Paris, Compagnie des Tramways de l'Est-Parisien Electric Tram 528

In 1910 Neurdein et Cie of Paris ("N.D.Phot") produced a series of postcards showing transport systems used in Paris. This is card 4025 in the series and shows electric tram 528 of the Compagnie des Tramways de l'Est-Parisien (EP). The card caption says that the tram is operated by overhead supply and accumulators, but in fact is incorrect as the trams were overhead and conduit or studs.

Other postcards from this N.D.Phot series are:
Accumulator Car
Horse Tram
Lamm & Francq Fireless Steam Tram
CGPT Electric Tram
Purrey Steam Trams (the small views).
Compressed Air Tram (the small view).

The EP was formed from 1899 by the amalgamation of three earlier tram systems. First there was the Tramways de Saint-Maur, in 1900 the Tramway de Romainville joined and in 1901 the Tramway du Raincy à Montfermeil. The lines of these three companies were extended and various new routes added with routes terminating in central Paris at two points, Opéra (overhead) and Concorde (studs). The Saint-Maur lines which had previously been operated by Mékarski compressed air trams were electrified with overhead. Romainville used Claret-Vuilleumier surface contact mechanically operated studs. EP replaced these by overhead wires and Diatto studs. The Raincy line, previously steam had already been electrified with overhead. Later studs were replaced by overhead and in some places side conduit, the last studs being removed in 1913. The overhead in the central areas was also replaced by side conduit in 1909.
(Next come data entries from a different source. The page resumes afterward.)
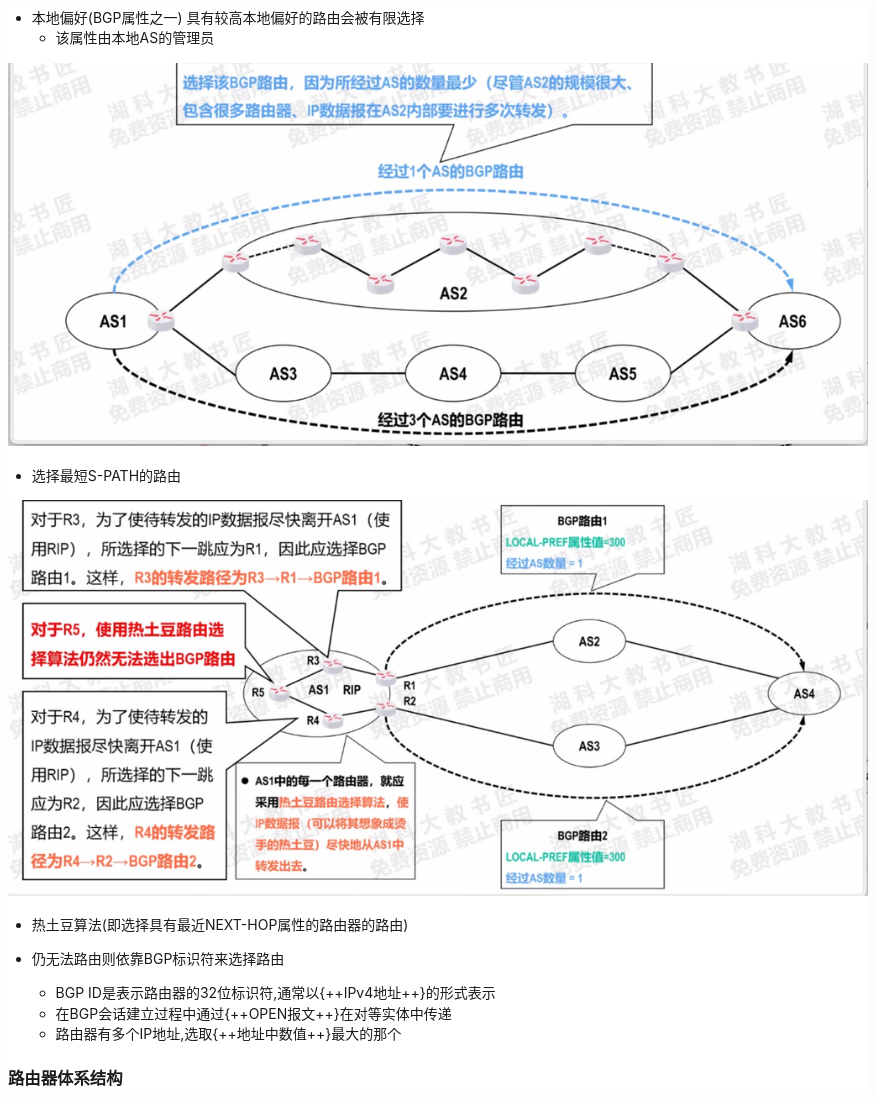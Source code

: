 - 本地偏好(BGP属性之一) 具有较高本地偏好的路由会被有限选择
    - 该属性由本地AS的管理员

![alt text](./images/AS-PATH.png)

- 选择最短S-PATH的路由

![alt text](./images/热土豆.png)

- 热土豆算法(即选择具有最近NEXT-HOP属性的路由器的路由)

- 仍无法路由则依靠BGP标识符来选择路由
    - BGP ID是表示路由器的32位标识符,通常以{++IPv4地址++}的形式表示
    - 在BGP会话建立过程中通过{++OPEN报文++}在对等实体中传递
    - 路由器有多个IP地址,选取{++地址中数值++}最大的那个
### 路由器体系结构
Tram 528 was one of 45 cars rebuilt by EP in 1907-10 from former trailer cars, which were originally built in 1900 on 6.3 metre wheelbase Rechter two axle radial trucks. Of these cars, twenty-three (512-521 and 523-535) were completely open sided and known as été (summer) cars. The other twenty-two (522 and 536-556) were known as mixte and had removable glazed side panels so the cars were suitable for summer or winter. They had centre entrances with first and second class compartments on either side, seating eight and fourteen people respectively on transverse seats. There was space on the platforms and elsewhere for a further twenty-five standing passengers. The trams were mounted on reversed maximum tractions bogies. Electrical equipment was by Westinghouse and consisted of two 30 horsepower W69 motors, and 28A controllers which had four series and three parallel notches. They had Soulerin air brakes and were fitted for overhead and side conduit current collection. The livery was yellow.

The tram in our postcard is on EP route 1 which at that date ran from Pavillons-sous-Bois (Bondy) to Opéra via Noisy, Romainville, Lilas and Place de la République. As with all the Paris tram companies, the EP passed to the control of the Société des Transports en Commun de la Région Parisienne (STCRP) in 1921. Trams were abandoned by 1938 in favour of motor buses.